Effects of Silodosin in Men with Moderate or Severe Chronic Prostatitis/Chronic Pelvic Pain Syndrome: A Double-Blind, Placebo-Controlled Phase II Study (#1433): Sildosin, a uroselective alpha-blocker, may be a safe, effective treatment option for patients with chronic prostatitis/chronic pelvic pain syndrome, according to new double-blind, placebo-controlled phase 2 study from researchers in Kingston, Canada. Authors explored the safety and effectiveness of two different doses of silodosin in men with moderate to severe CP/CPPS, using the National Institutes of Health Chronic Prostatitis Symptom Index (NIH-CPSI) total score, as well as sub-scores for pain and quality of life. Patients received silodosin 4 mg/day, silodosin 8 mg/day, or placebo. In patients (median age 48.2 years) who had experienced pain for at least one year, total score decreased significantly with silodosin 4 mg compared to placebo, with significant improvement in pain and quality of life scores. Those taking silodsin 8 mg experienced comparable results, indicating that the 4 mg dose is sufficient to achieve the results.

Safety and Effectiveness of an Internal Pelvic Myofascial Trigger Point Wand for Urological Chronic Pelvic Pain Syndromes (#1431): Palpation and massage of key pelvic floor myofascial trigger points may help ameliorate pain in some patients with chronic pelvic pain syndromes, but in many situations requires regular physical therapy visits in order to be effective. Researchers in California explored the use of an internal therapeutic "trigger wand" to provide patients the ability to self-treat. 113 patients used the curved wand for six months, and showed significant decreases in pelvic muscle sensitivity scores (87 percent). Of these patients, 93 percent indicated satisfaction with the wand without serious side effects.

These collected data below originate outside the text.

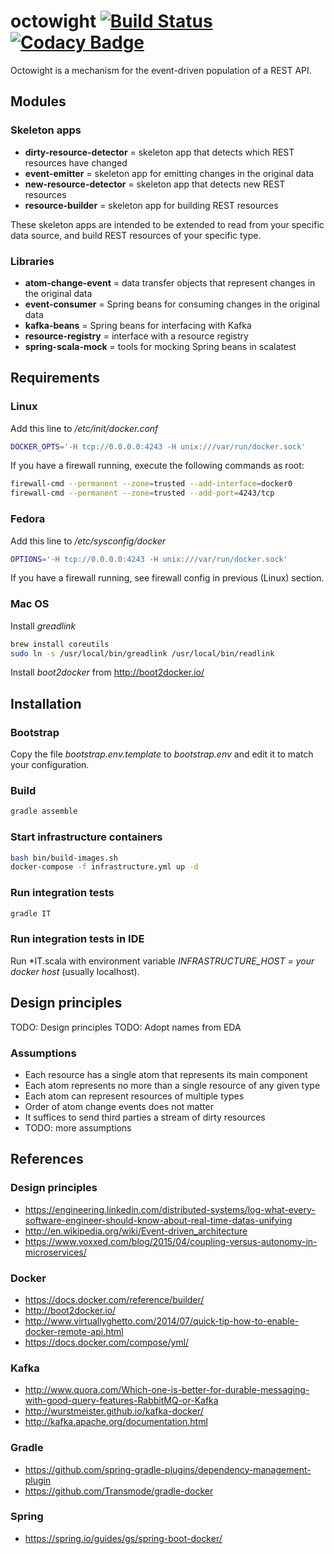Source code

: # octowight [![Build Status](https://travis-ci.org/jasperavisser/octowight.svg?branch=master)](https://travis-ci.org/jasperavisser/octowight) [![Codacy Badge](https://www.codacy.com/project/badge/9541b85030e24d1b9b170e19cec3b0d5)](https://www.codacy.com/app/jasper-a-visser/octowight)
Octowight is a mechanism for the event-driven population of a REST API.

## Modules

### Skeleton apps
- **dirty-resource-detector** = skeleton app that detects which REST resources have changed
- **event-emitter** = skeleton app for emitting changes in the original data
- **new-resource-detector** = skeleton app that detects new REST resources
- **resource-builder** = skeleton app for building REST resources

These skeleton apps are intended to be extended to read from your specific data source, and build REST resources of your specific type.

### Libraries
- **atom-change-event** = data transfer objects that represent changes in the original data
- **event-consumer** = Spring beans for consuming changes in the original data
- **kafka-beans** = Spring beans for interfacing with Kafka
- **resource-registry** = interface with a resource registry
- **spring-scala-mock** = tools for mocking Spring beans in scalatest

## Requirements

### Linux
Add this line to */etc/init/docker.conf*

```bash
DOCKER_OPTS='-H tcp://0.0.0.0:4243 -H unix:///var/run/docker.sock'
```
If you have a firewall running, execute the following commands as root:
```bash
firewall-cmd --permanent --zone=trusted --add-interface=docker0
firewall-cmd --permanent --zone=trusted --add-port=4243/tcp
```

### Fedora
Add this line to  */etc/sysconfig/docker*

```bash
OPTIONS='-H tcp://0.0.0.0:4243 -H unix:///var/run/docker.sock'
```
If you have a firewall running, see firewall config in previous (Linux) section.

### Mac OS
Install *greadlink*

```bash
brew install coreutils
sudo ln -s /usr/local/bin/greadlink /usr/local/bin/readlink
```

Install *boot2docker* from http://boot2docker.io/

## Installation

### Bootstrap
Copy the file *bootstrap.env.template* to *bootstrap.env* and edit it to match your configuration.

### Build 
```bash
gradle assemble
```

### Start infrastructure containers
```bash
bash bin/build-images.sh
docker-compose -f infrastructure.yml up -d
```

### Run integration tests
```bash
gradle IT
```

### Run integration tests in IDE
Run \*IT.scala with environment variable *INFRASTRUCTURE_HOST = your docker host* (usually localhost).

## Design principles
TODO: Design principles
TODO: Adopt names from EDA

### Assumptions
* Each resource has a single atom that represents its main component
* Each atom represents no more than a single resource of any given type
* Each atom can represent resources of multiple types
* Order of atom change events does not matter
* It suffices to send third parties a stream of dirty resources
* TODO: more assumptions

## References

### Design principles
* https://engineering.linkedin.com/distributed-systems/log-what-every-software-engineer-should-know-about-real-time-datas-unifying
* http://en.wikipedia.org/wiki/Event-driven_architecture
* https://www.voxxed.com/blog/2015/04/coupling-versus-autonomy-in-microservices/

### Docker
* https://docs.docker.com/reference/builder/
* http://boot2docker.io/
* http://www.virtuallyghetto.com/2014/07/quick-tip-how-to-enable-docker-remote-api.html
* https://docs.docker.com/compose/yml/

### Kafka
* http://www.quora.com/Which-one-is-better-for-durable-messaging-with-good-query-features-RabbitMQ-or-Kafka
* http://wurstmeister.github.io/kafka-docker/
* http://kafka.apache.org/documentation.html

### Gradle
* https://github.com/spring-gradle-plugins/dependency-management-plugin
* https://github.com/Transmode/gradle-docker

### Spring
* https://spring.io/guides/gs/spring-boot-docker/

Cyclosporine A for Refractory Interstitial Cystitis: Experience of Two Tertiary Centers (#810): Cyclosporine-A, an immunosuppressant drug used to prevent rejection in transplant patients, may be a viable drug therapy for patients with interstitial cystitis/bladder pain syndrome (IC/BPS) who have failed previous oral and/or instillation therapy. The drug was proven to be more effective at one year than pentosan polysulfate. Patients were given 2mg/kg/day to 3 mg/kg/day, with dosage decreased gradually (as tolerated) following symptom improvement (or based on side effects or drug levels). Patients were followed at the first month following initiation of therapy, and every three months after for one year, with symptom assessment, physical exam, comprehensive metabolic panel and complete blood count, as well as measurements of serum magnesium, uric acid and cyclosporine A levels. Fourteen of 19 patients reported a 70 percent average global improvement in their symptoms. Associated clinical findings included Hunner's ulcers in 13 of the 19 patients, and collagen vascular disease in six, suggesting that these may be potential clinical markers to predict a patient's response to the drug.

"Bladder pain syndromes are difficult for patients to live with and equally difficult at times for physicians to treat," Dr. Griebling said. "These innovative treatments bring new insight into the treatment of these conditions and give us even more approaches to tackling this debilitating set of diseases."